ASSIGNED TASK — Filter the entries for the word "taken". Copy each line that has it.
++++++
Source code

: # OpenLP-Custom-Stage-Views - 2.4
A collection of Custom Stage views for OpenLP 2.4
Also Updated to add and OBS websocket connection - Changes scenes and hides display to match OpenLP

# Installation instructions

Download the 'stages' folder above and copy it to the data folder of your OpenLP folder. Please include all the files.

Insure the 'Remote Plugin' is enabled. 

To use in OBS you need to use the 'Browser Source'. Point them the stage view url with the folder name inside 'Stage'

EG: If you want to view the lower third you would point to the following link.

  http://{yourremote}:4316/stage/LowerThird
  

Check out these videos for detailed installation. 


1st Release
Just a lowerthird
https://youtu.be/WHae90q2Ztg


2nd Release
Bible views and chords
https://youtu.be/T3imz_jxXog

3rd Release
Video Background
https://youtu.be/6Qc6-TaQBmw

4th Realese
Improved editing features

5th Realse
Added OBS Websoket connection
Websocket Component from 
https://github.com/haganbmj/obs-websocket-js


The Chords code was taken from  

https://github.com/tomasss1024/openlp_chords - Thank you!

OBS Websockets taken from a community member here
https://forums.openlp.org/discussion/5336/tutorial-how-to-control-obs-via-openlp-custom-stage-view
++++++
SOLVED EXERCISE —
The Chords code was taken from  
OBS Websockets taken from a community member here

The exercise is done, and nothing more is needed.